**Instructions for the task:** The lines below, from the first through the one containing "image.pullPolicy | string", are to be given again exactly, with pictures left out and nothing added.

[Stored entries]
'''

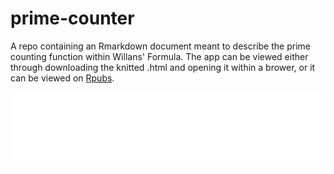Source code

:# prime-counter
A repo containing an Rmarkdown document meant to describe the prime counting function within Willans' Formula. The app can be viewed either through downloading the knitted .html and opening it within a brower, or it can be viewed on [Rpubs](https://rpubs.com/Michael_Wherry/1042410).

![Screenshot](images/willan-part.png)
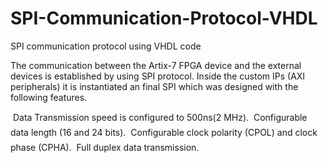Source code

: # SPI-Communication-Protocol-VHDL
SPI communication protocol using VHDL code

The communication between the Artix-7 FPGA device and the external devices is established
by using SPI protocol. Inside the custom IPs (AXI peripherals) it is instantiated an final SPI
which was designed with the following features.

 Data Transmission speed is configured to 500ns(2 MHz).
 Configurable data length (16 and 24 bits).
 Configurable clock polarity (CPOL) and clock phase (CPHA).
 Full duplex data transmission.
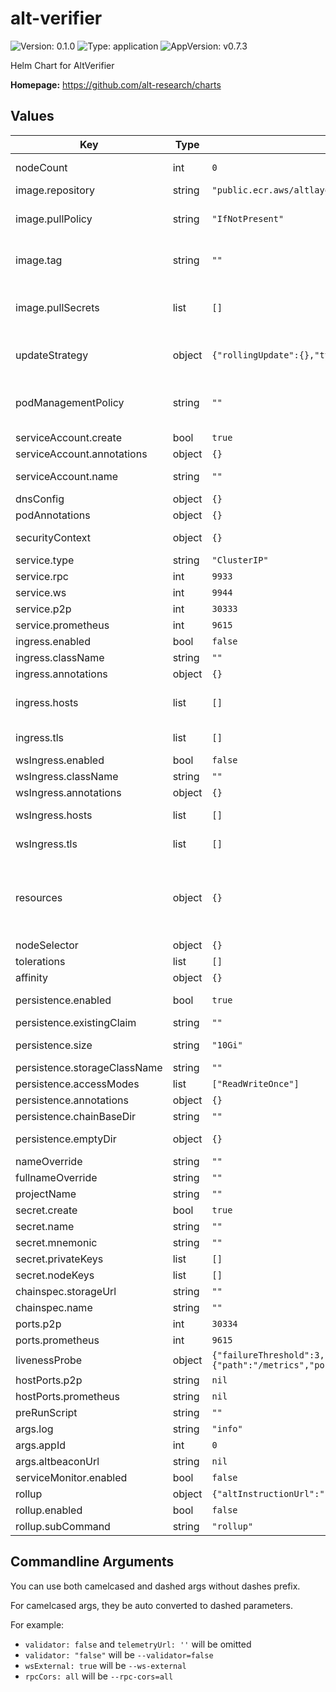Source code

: # alt-verifier

![Version: 0.1.0](https://img.shields.io/badge/Version-0.1.0-informational?style=flat-square) ![Type: application](https://img.shields.io/badge/Type-application-informational?style=flat-square) ![AppVersion: v0.7.3](https://img.shields.io/badge/AppVersion-v0.7.3-informational?style=flat-square)

Helm Chart for AltVerifier

**Homepage:** <https://github.com/alt-research/charts>

## Values

| Key | Type | Default | Description |
|-----|------|---------|-------------|
| nodeCount | int | `0` | nodeCount count of producers, not like replicaCounts, it's one producer one statefulset |
| image.repository | string | `"public.ecr.aws/altlayer/alt-verifier"` | Image repository |
| image.pullPolicy | string | `"IfNotPresent"` | Specify a imagePullPolicy Defaults to 'Always' if image tag is 'latest', else set to 'IfNotPresent' ref: http://kubernetes.io/docs/user-guide/images/#pre-pulling-images |
| image.tag | string | `""` | Image tag. Overrides the image tag whose default is the chart appVersion. (default to "master" before first release) If mode is validator, default tag will be appVersion-tracing |
| image.pullSecrets | list | `[]` | Specify docker-registry secret names as an array Optionally specify an array of imagePullSecrets. Secrets must be manually created in the namespace. ref: https://kubernetes.io/docs/tasks/configure-pod-container/pull-image-private-registry/ Example: pullSecrets:   - myRegistryKeySecretName·  |
| updateStrategy | object | `{"rollingUpdate":{},"type":"RollingUpdate"}` | statefulset strategy type @skip updateStrategy.rollingUpdate ref: https://kubernetes.io/docs/concepts/workloads/controllers/statefulset/#update-strategies  |
| podManagementPolicy | string | `""` | podManagementPolicy to manage scaling operation of %%MAIN_CONTAINER_NAME%% pods ref: https://kubernetes.io/docs/concepts/workloads/controllers/statefulset/#pod-management-policies  |
| serviceAccount.create | bool | `true` | Enable the creation of a ServiceAccount |
| serviceAccount.annotations | object | `{}` | Annotations to add to the service account |
| serviceAccount.name | string | `""` | The name of the service account to use. If not set and create is true, a name is generated using the fullname template |
| dnsConfig | object | `{}` | DNS config of Pod |
| podAnnotations | object | `{}` | Annotations of producer Pod |
| securityContext | object | `{}` | Security Context of producer container Example:  securityContext:   capabilities:     drop:     - ALL   readOnlyRootFilesystem: true   runAsNonRoot: true   runAsUser: 1000 |
| service.type | string | `"ClusterIP"` | type of service |
| service.rpc | int | `9933` | RPC port of service |
| service.ws | int | `9944` | Websocket port of service |
| service.p2p | int | `30333` | P2P port of service |
| service.prometheus | int | `9615` | Prometheus port of service |
| ingress.enabled | bool | `false` | Enable ingress |
| ingress.className | string | `""` | ingressClassName of ingress |
| ingress.annotations | object | `{}` | annotations of ingress |
| ingress.hosts | list | `[]` | hosts of ingress @extra ingress.hosts[*].paths[*].wsPath [string] websocket path Example: hosts: - host: chart-example.local   paths:   - path: /     wsPath: /ws     pathType: ImplementationSpecific |
| ingress.tls | list | `[]` | TLS setting of ingress Example: tls: - secretName: chart-example-tls   hosts:   - chart-example.local |
| wsIngress.enabled | bool | `false` | Enable ingress |
| wsIngress.className | string | `""` | ingressClassName of ingress |
| wsIngress.annotations | object | `{}` | annotations of ingress |
| wsIngress.hosts | list | `[]` | hosts of ingress Example: hosts: - host: chart-example.local   paths:   - path: /     pathType: ImplementationSpecific |
| wsIngress.tls | list | `[]` | TLS setting of ingress Example: tls: - secretName: chart-example-tls   hosts:   - chart-example.local |
| resources | object | `{}` | Resource seetings of producer container We usually recommend not to specify default resources and to leave this as a conscious choice for the user. This also increases chances charts run on environments with little resources, such as Minikube. If you do want to specify resources, uncomment the following lines, adjust them as necessary, and remove the curly braces after 'resources:'. limits:   cpu: 100m   memory: 128Mi requests:   cpu: 100m   memory: 128Mi |
| nodeSelector | object | `{}` | nodeSelector of pod |
| tolerations | list | `[]` | tolerations of pod |
| affinity | object | `{}` | affinity of pod |
| persistence.enabled | bool | `true` | setup volumeClaimTemplate for chaindata persistent volume for producer statefulsets |
| persistence.existingClaim | string | `""` | If set, use existing claim instead of creating a new one |
| persistence.size | string | `"10Gi"` | Size of volume. **NOTICE**: gp3 volume can be live resized when more space needed, no need to provision a large volume at start |
| persistence.storageClassName | string | `""` | storageClassName of PVC |
| persistence.accessModes | list | `["ReadWriteOnce"]` | accessModes of PVC |
| persistence.annotations | object | `{}` | annotations of PVC |
| persistence.chainBaseDir | string | `""` | Dir of volume to store chain data |
| persistence.emptyDir | object | `{}` | EmptyDir settings Will be used when `persistence.enabled=false` Ref: https://kubernetes.io/docs/concepts/storage/volumes#emptydir |
| nameOverride | string | `""` | String to be used in labels |
| fullnameOverride | string | `""` | String to be used as the base of most resource names |
| projectName | string | `""` | String to be used in many resource names |
| secret.create | bool | `true` | create secret instead of using exsisting one |
| secret.name | string | `""` | if `create==false` this is the extra secret's name |
| secret.mnemonic | string | `""` | creaing a new secret with this mnemonic |
| secret.privateKeys | list | `[]` | ecdsa private key that will be inserted into the node's keystore |
| secret.nodeKeys | list | `[]` | creaing a new secret with thiese keys |
| chainspec.storageUrl | string | `""` | url of the chainspec's dir of storage |
| chainspec.name | string | `""` | built-in chainspec name or filename of chainspec to download |
| ports.p2p | int | `30334` | P2P port of verifier |
| ports.prometheus | int | `9615` | Prometheus port of verifier |
| livenessProbe | object | `{"failureThreshold":3,"httpGet":{"path":"/metrics","port":"prometheus"},"initialDelaySeconds":0,"periodSeconds":10,"successThreshold":1,"timeoutSeconds":1}` | Liveness probe |
| hostPorts.p2p | string | `nil` | P2P port |
| hostPorts.prometheus | string | `nil` | Prometheus port of producer |
| preRunScript | string | `""` | script that run before running verifier |
| args.log | string | `"info"` | Sets a custom logging filter. Syntax is <target>=<level>, e.g. -lsync=debug |
| args.appId | int | `0` | The app id of the layer 2, default is alt_producer 's 0 |
| args.altbeaconUrl | string | `nil` | The altbeacon WebSockets RPC URL |
| serviceMonitor.enabled | bool | `false` | create prometheus-stack's serviceMonitor for producer |
| rollup | object | `{"altInstructionUrl":"","enabled":false,"subCommand":"rollup"}` | eth 1 rollup arguments |
| rollup.enabled | bool | `false` | enable rollup mode |
| rollup.subCommand | string | `"rollup"` | the subcommand of alt-verifier to do rollup and challenge etc. |

## Commandline Arguments

You can use both camelcased and dashed args without dashes prefix.

For camelcased args, they be auto converted to dashed parameters.

For example:
- `validator: false` and `telemetryUrl: ''` will be omitted
- `validator: "false"` will be `--validator=false`
- `wsExternal: true` will be `--ws-external`
- `rpcCors: all` will be `--rpc-cors=all`
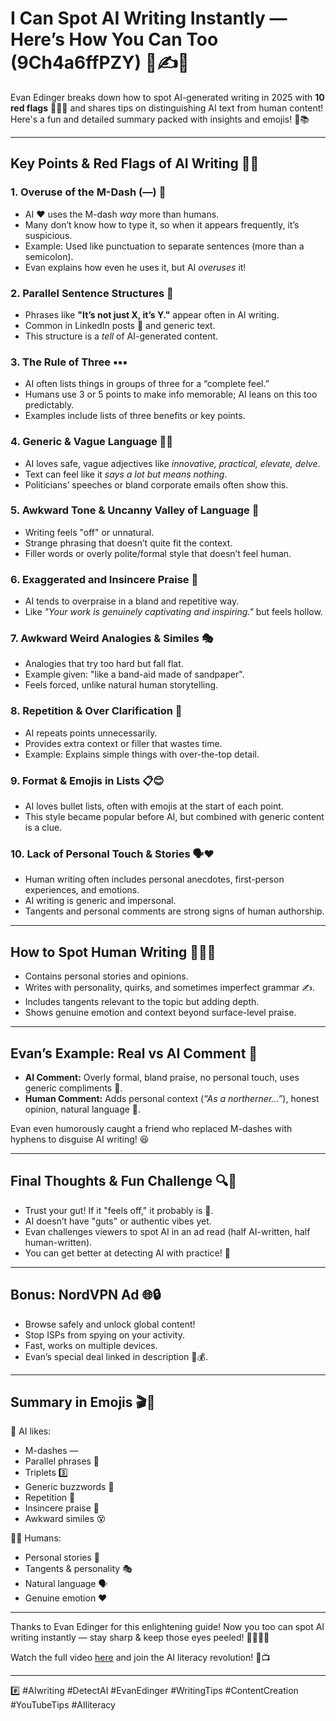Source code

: # I Can Spot AI Writing Instantly — Here’s How You Can Too (9Ch4a6ffPZY) 🤖✍️👀

Evan Edinger breaks down how to spot AI-generated writing in 2025 with **10 red flags** 🚩🚩🚩 and shares tips on distinguishing AI text from human content! Here's a fun and detailed summary packed with insights and emojis! 🎉📚

---

## Key Points & Red Flags of AI Writing 🚩🤖

### 1. Overuse of the M-Dash (—) 📏
- AI ❤️ uses the M-dash *way* more than humans.
- Many don’t know how to type it, so when it appears frequently, it’s suspicious.
- Example: Used like punctuation to separate sentences (more than a semicolon).
- Evan explains how even he uses it, but AI *overuses* it!

### 2. Parallel Sentence Structures 🔁
- Phrases like **"It’s not just X, it’s Y."** appear often in AI writing.
- Common in LinkedIn posts 📄 and generic text.
- This structure is a *tell* of AI-generated content.

### 3. The Rule of Three ▪️▪️▪️
- AI often lists things in groups of three for a “complete feel.”
- Humans use 3 or 5 points to make info memorable; AI leans on this too predictably.
- Examples include lists of three benefits or key points.

### 4. Generic & Vague Language 🤷‍♂️
- AI loves safe, vague adjectives like *innovative, practical, elevate, delve*.
- Text can feel like it *says a lot but means nothing*.
- Politicians’ speeches or bland corporate emails often show this.

### 5. Awkward Tone & Uncanny Valley of Language 😬
- Writing feels "off" or unnatural.
- Strange phrasing that doesn’t quite fit the context.
- Filler words or overly polite/formal style that doesn’t feel human.

### 6. Exaggerated and Insincere Praise 🙌
- AI tends to overpraise in a bland and repetitive way.
- Like *"Your work is genuinely captivating and inspiring."* but feels hollow.

### 7. Awkward Weird Analogies & Similes 🎭
- Analogies that try too hard but fall flat.
- Example given: "like a band-aid made of sandpaper".
- Feels forced, unlike natural human storytelling.

### 8. Repetition & Over Clarification 🔄
- AI repeats points unnecessarily.
- Provides extra context or filler that wastes time.
- Example: Explains simple things with over-the-top detail.

### 9. Format & Emojis in Lists 📋😊
- AI loves bullet lists, often with emojis at the start of each point.
- This style became popular before AI, but combined with generic content is a clue.

### 10. Lack of Personal Touch & Stories 🗣️❤️
- Human writing often includes personal anecdotes, first-person experiences, and emotions.
- AI writing is generic and impersonal.
- Tangents and personal comments are strong signs of human authorship.

---

## How to Spot Human Writing 🧑‍💻📝
- Contains personal stories and opinions.
- Writes with personality, quirks, and sometimes imperfect grammar ✍️.
- Includes tangents relevant to the topic but adding depth.
- Shows genuine emotion and context beyond surface-level praise.

---

## Evan’s Example: Real vs AI Comment 💬

- **AI Comment:** Overly formal, bland praise, no personal touch, uses generic compliments 🥱.
- **Human Comment:** Adds personal context (*“As a northerner...”*), honest opinion, natural language 🥳.

Evan even humorously caught a friend who replaced M-dashes with hyphens to disguise AI writing! 😆

---

## Final Thoughts & Fun Challenge 🔍🎉
- Trust your gut! If it "feels off," it probably is 🤔.
- AI doesn’t have "guts" or authentic vibes yet.
- Evan challenges viewers to spot AI in an ad read (half AI-written, half human-written).
- You can get better at detecting AI with practice! 💪

---

## Bonus: NordVPN Ad 🌐🔒
- Browse safely and unlock global content!
- Stop ISPs from spying on your activity.
- Fast, works on multiple devices.
- Evan’s special deal linked in description 🔗💰.

---

## Summary in Emojis 🎬📣  
🤖 AI likes:  
- M-dashes —  
- Parallel phrases 🔄  
- Triplets 3️⃣  
- Generic buzzwords 💼  
- Repetition 🔁  
- Insincere praise 👏  
- Awkward similes 😵  

👨‍💻 Humans:  
- Personal stories 📖  
- Tangents & personality 🎭  
- Natural language 🗣️  
- Genuine emotion ❤️  

---

Thanks to Evan Edinger for this enlightening guide! Now you too can spot AI writing instantly — stay sharp & keep those eyes peeled! 🕵️‍♂️💡📝

Watch the full video [here](https://www.youtube.com/watch?v=9Ch4a6ffPZY) and join the AI literacy revolution! 🚀📺

---

#️⃣ #AIwriting #DetectAI #EvanEdinger #WritingTips #ContentCreation #YouTubeTips #AIliteracy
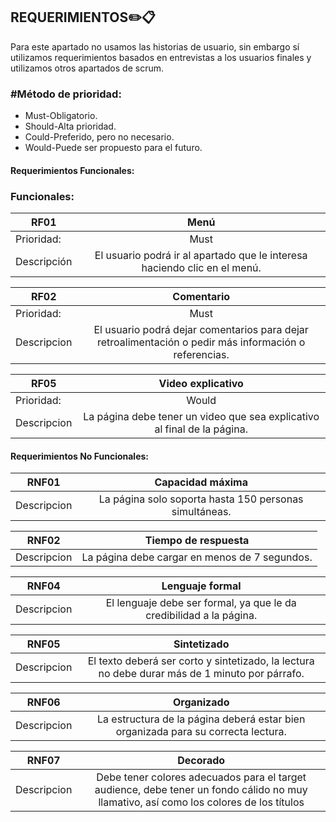 ## REQUERIMIENTOS✏️📋
Para este apartado no usamos las historias de usuario, sin embargo sí utilizamos requerimientos basados en entrevistas a los usuarios finales y utilizamos otros apartados de scrum.
### #Método de prioridad:

- Must-Obligatorio.
- Should-Alta prioridad.
- Could-Preferido, pero no necesario.
- Would-Puede ser propuesto para el futuro.

#### Requerimientos Funcionales:
### Funcionales: 
| RF01   |      Menú    |  
|----------|:-------------:|
| Prioridad:| Must |
| Descripción |El usuario podrá ir al apartado que le interesa haciendo clic en el menú. |

| RF02   |      Comentario   |  
|----------|:-------------:|
| Prioridad:| Must |
| Descripcion | El usuario podrá dejar comentarios para dejar retroalimentación o pedir más información o referencias. |

| RF05   |      Video explicativo    |  
|----------|:-------------:|
| Prioridad:| Would |
| Descripcion |La página debe tener un video que sea explicativo al final de la página.  |


#### Requerimientos No Funcionales:
| RNF01   |      Capacidad máxima   |  
|----------|:-------------:|
| Descripcion | La página solo soporta hasta 150 personas simultáneas. |

| RNF02   |     Tiempo de respuesta     |  
|----------|:-------------:|
| Descripcion | La página debe cargar en menos de 7 segundos. |

| RNF04   |      Lenguaje formal   |  
|----------|:-------------:|
| Descripcion | El lenguaje debe ser formal, ya que le da credibilidad a la página.  |

| RNF05   |      Sintetizado   |  
|----------|:-------------:|
| Descripcion |El texto deberá ser corto y sintetizado, la lectura no debe durar más de 1 minuto por párrafo.  |

| RNF06   |      Organizado   |  
|----------|:-------------:|
| Descripcion |La estructura de la página deberá estar bien organizada para su correcta lectura.  |

| RNF07   |      Decorado   |  
|----------|:-------------:|
| Descripcion |Debe tener colores adecuados para el target audience, debe tener un fondo cálido no muy llamativo, así como los colores de los títulos  |



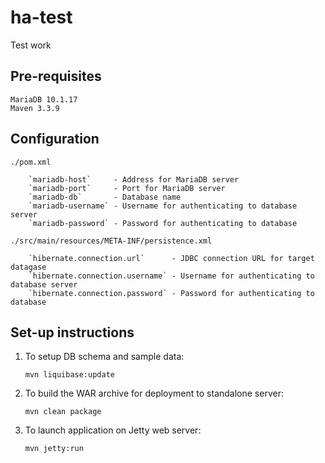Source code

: # ha-test
Test work

## Pre-requisites

    MariaDB 10.1.17
    Maven 3.3.9
    
## Configuration

    ./pom.xml
    
        `mariadb-host`     - Address for MariaDB server
        `mariadb-port`     - Port for MariaDB server
        `mariadb-db`       - Database name
        `mariadb-username` - Username for authenticating to database server
        `mariadb-password` - Password for authenticating to database
        
    ./src/main/resources/META-INF/persistence.xml
    
        `hibernate.connection.url`      - JDBC connection URL for target datagase
        `hibernate.connection.username` - Username for authenticating to database server
        `hibernate.connection.password` - Password for authenticating to database
        
## Set-up instructions

1. To setup DB schema and sample data:
   
   `mvn liquibase:update`

2. To build the WAR archive for deployment to standalone server:
   
   `mvn clean package`
   
3. To launch application on Jetty web server:
   
   `mvn jetty:run`
   
    

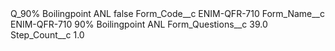 <?xml version="1.0" encoding="UTF-8"?>
<CustomMetadata xmlns="http://soap.sforce.com/2006/04/metadata" xmlns:xsi="http://www.w3.org/2001/XMLSchema-instance" xmlns:xsd="http://www.w3.org/2001/XMLSchema">
    <label>Q_90% Boilingpoint ANL</label>
    <protected>false</protected>
    <values>
        <field>Form_Code__c</field>
        <value xsi:type="xsd:string">ENIM-QFR-710</value>
    </values>
    <values>
        <field>Form_Name__c</field>
        <value xsi:type="xsd:string">ENIM-QFR-710 90% Boilingpoint ANL</value>
    </values>
    <values>
        <field>Form_Questions__c</field>
        <value xsi:type="xsd:double">39.0</value>
    </values>
    <values>
        <field>Step_Count__c</field>
        <value xsi:type="xsd:double">1.0</value>
    </values>
</CustomMetadata>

'''

**Final answer:**
Source code

:# prime-counter
A repo containing an Rmarkdown document meant to describe the prime counting function within Willans' Formula. The app can be viewed either through downloading the knitted .html and opening it within a brower, or it can be viewed on [Rpubs](https://rpubs.com/Michael_Wherry/1042410).

![Screenshot](images/willan-part.png)
Source code

: # SPI-Communication-Protocol-VHDL
SPI communication protocol using VHDL code

The communication between the Artix-7 FPGA device and the external devices is established
by using SPI protocol. Inside the custom IPs (AXI peripherals) it is instantiated an final SPI
which was designed with the following features.

 Data Transmission speed is configured to 500ns(2 MHz).
 Configurable data length (16 and 24 bits).
 Configurable clock polarity (CPOL) and clock phase (CPHA).
 Full duplex data transmission.
Source code

: # alt-verifier

![Version: 0.1.0](https://img.shields.io/badge/Version-0.1.0-informational?style=flat-square) ![Type: application](https://img.shields.io/badge/Type-application-informational?style=flat-square) ![AppVersion: v0.7.3](https://img.shields.io/badge/AppVersion-v0.7.3-informational?style=flat-square)

Helm Chart for AltVerifier

**Homepage:** <https://github.com/alt-research/charts>

## Values

| Key | Type | Default | Description |
|-----|------|---------|-------------|
| nodeCount | int | `0` | nodeCount count of producers, not like replicaCounts, it's one producer one statefulset |
| image.repository | string | `"public.ecr.aws/altlayer/alt-verifier"` | Image repository |
| image.pullPolicy | string | `"IfNotPresent"` | Specify a imagePullPolicy Defaults to 'Always' if image tag is 'latest', else set to 'IfNotPresent' ref: http://kubernetes.io/docs/user-guide/images/#pre-pulling-images |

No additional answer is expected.